_Requirement_:
Locate the line bearing "You will be" in the material below, then reproduce it and each following line up to and including the line bearing "<blockquote>Automation Anywhere scripting".

_Data supplied_:
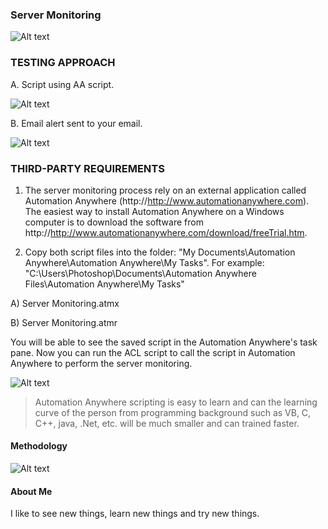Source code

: ### Server Monitoring ###

![Alt text](http://173.0.133.251/images/GitHub/downtime-FINAL.jpg "Cost of Server Downtime")



### TESTING APPROACH ###


A.  Script using AA script.

![Alt text](http://173.0.133.251/images/GitHub/PingScript.jpg "AA Ping script")

B.  Email alert sent to your email.

![Alt text](http://173.0.133.251/images/GitHub/EmailAlertServerDown.jpg "Email Alert")


### THIRD-PARTY REQUIREMENTS ###

1.  The server monitoring process rely on an external application called Automation Anywhere (http://http://www.automationanywhere.com).  The easiest way to install Automation Anywhere on a Windows computer is to download the software from http://http://www.automationanywhere.com/download/freeTrial.htm.

2.  Copy both script files into the folder: "My Documents\Automation Anywhere\Automation Anywhere\My Tasks".  For example: "C:\Users\Photoshop\Documents\Automation Anywhere Files\Automation Anywhere\My Tasks"

A)  Server Monitoring.atmx
 
B)  Server Monitoring.atmr

You will be able to see the saved script in the Automation Anywhere's task pane.  Now you can run the ACL script to call the script in Automation Anywhere to perform the server monitoring.

![Alt text](http://173.0.133.251/images/GitHub/ApplicationMonitoring.jpg "Saved task")

<blockquote>Automation Anywhere scripting is easy to learn and can the learning curve of the person from programming background such as VB, C, C++, java, .Net, etc. will be much smaller and can trained faster.</blockquote>


#### Methodology ####

![Alt text](http://173.0.133.251/images/GitHub/use-methodology.gif "How I Work")


#### About Me ####

I like to see new things, learn new things and try new things.
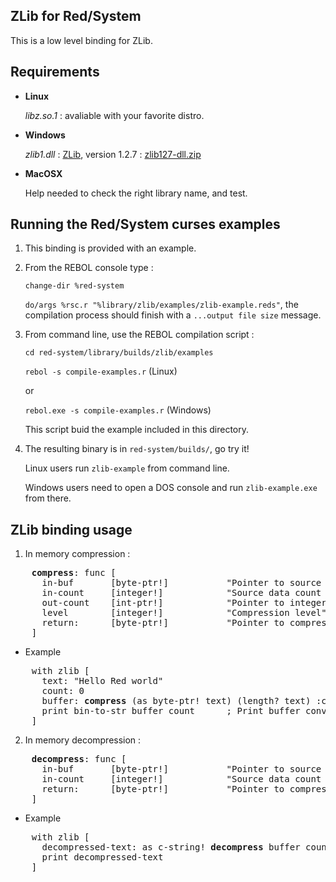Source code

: ZLib for Red/System
------------------------

This is a low level binding for ZLib.

Requirements
------------

*   **Linux**

    *libz.so.1* : avaliable with your favorite distro.

*   **Windows**

    *zlib1.dll* :  [ZLib](http://www.zlib.net/), version 1.2.7 : [zlib127-dll.zip](http://prdownloads.sourceforge.net/libpng/zlib127-dll.zip?download)

*   **MacOSX**

    Help needed to check the right library name, and test.


Running the Red/System curses examples
------------------------

1. This binding is provided with an example.

1. From the REBOL console type :

    `change-dir %red-system`

    `do/args %rsc.r "%library/zlib/examples/zlib-example.reds"`, the compilation process should finish with a `...output file size` message.

1. From command line, use the REBOL compilation script :

    `cd red-system/library/builds/zlib/examples`

    `rebol -s compile-examples.r`  (Linux)

    or

    `rebol.exe -s compile-examples.r`  (Windows)

    This script buid the example included in this directory.

1. The resulting binary is in `red-system/builds/`, go try it!

    Linux users run `zlib-example` from command line.

    Windows users need to open a DOS console and run `zlib-example.exe` from there.

ZLib binding usage
------------------
1. In memory compression :
<pre>
    <b>compress</b>: func [
      in-buf       [byte-ptr!]           "Pointer to source data"
      in-count     [integer!]            "Source data count (bytes)"
      out-count    [int-ptr!]            "Pointer to integer, returns output buffer size"
      level        [integer!]            "Compression level"
      return:      [byte-ptr!]           "Pointer to compressed data"
    ]
</pre>
* Example
<pre>
    with zlib [
      text: "Hello Red world"
      count: 0
      buffer: <b>compress</b> (as byte-ptr! text) (length? text) :count Z_DEFAULT_COMPRESSION
      print bin-to-str buffer count      ; Print buffer converted into string
    ]
</pre>

2. In memory decompression :
<pre>
    <b>decompress</b>: func [
      in-buf       [byte-ptr!]           "Pointer to source data"
      in-count     [integer!]            "Source data count (bytes)"
      return:      [byte-ptr!]           "Pointer to compressed data"
    ]
</pre>
* Example
<pre>
    with zlib [
      decompressed-text: as c-string! <b>decompress</b> buffer count
      print decompressed-text
    ]
</pre>

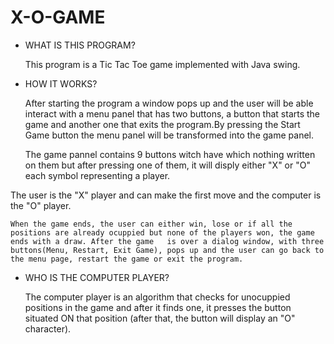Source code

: # X-O-GAME
* WHAT IS THIS PROGRAM?
 
   This program is a Tic Tac Toe game implemented with Java swing.
 
* HOW IT WORKS?
 
    After starting the program a window pops up and the user will be able interact with a menu panel that has two buttons, a button that starts the game and another one   that exits the program.By pressing the Start Game button the menu panel will be transformed into the game panel.
 
   The game pannel contains 9 buttons witch have which nothing written on them but after pressing one of them, it will disply either "X" or "O" each symbol representing   a player.
 
 The user is the "X" player and can make the first move and the computer is the "O" player.
 
    When the game ends, the user can either win, lose or if all the positions are already ocuppied but none of the players won, the game ends with a draw. After the game   is over a dialog window, with three buttons(Menu, Restart, Exit Game), pops up and the user can go back to the menu page, restart the game or exit the program.
 
 
* WHO IS THE COMPUTER PLAYER?
 
    The computer player is an algorithm that checks for unocuppied positions in the game and after it finds one, it presses the button situated ON that position (after     that, the button will display an "O" character).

_Output_:
You will be able to see the saved script in the Automation Anywhere's task pane.  Now you can run the ACL script to call the script in Automation Anywhere to perform the server monitoring.

![Alt text](http://173.0.133.251/images/GitHub/ApplicationMonitoring.jpg "Saved task")

<blockquote>Automation Anywhere scripting is easy to learn and can the learning curve of the person from programming background such as VB, C, C++, java, .Net, etc. will be much smaller and can trained faster.</blockquote>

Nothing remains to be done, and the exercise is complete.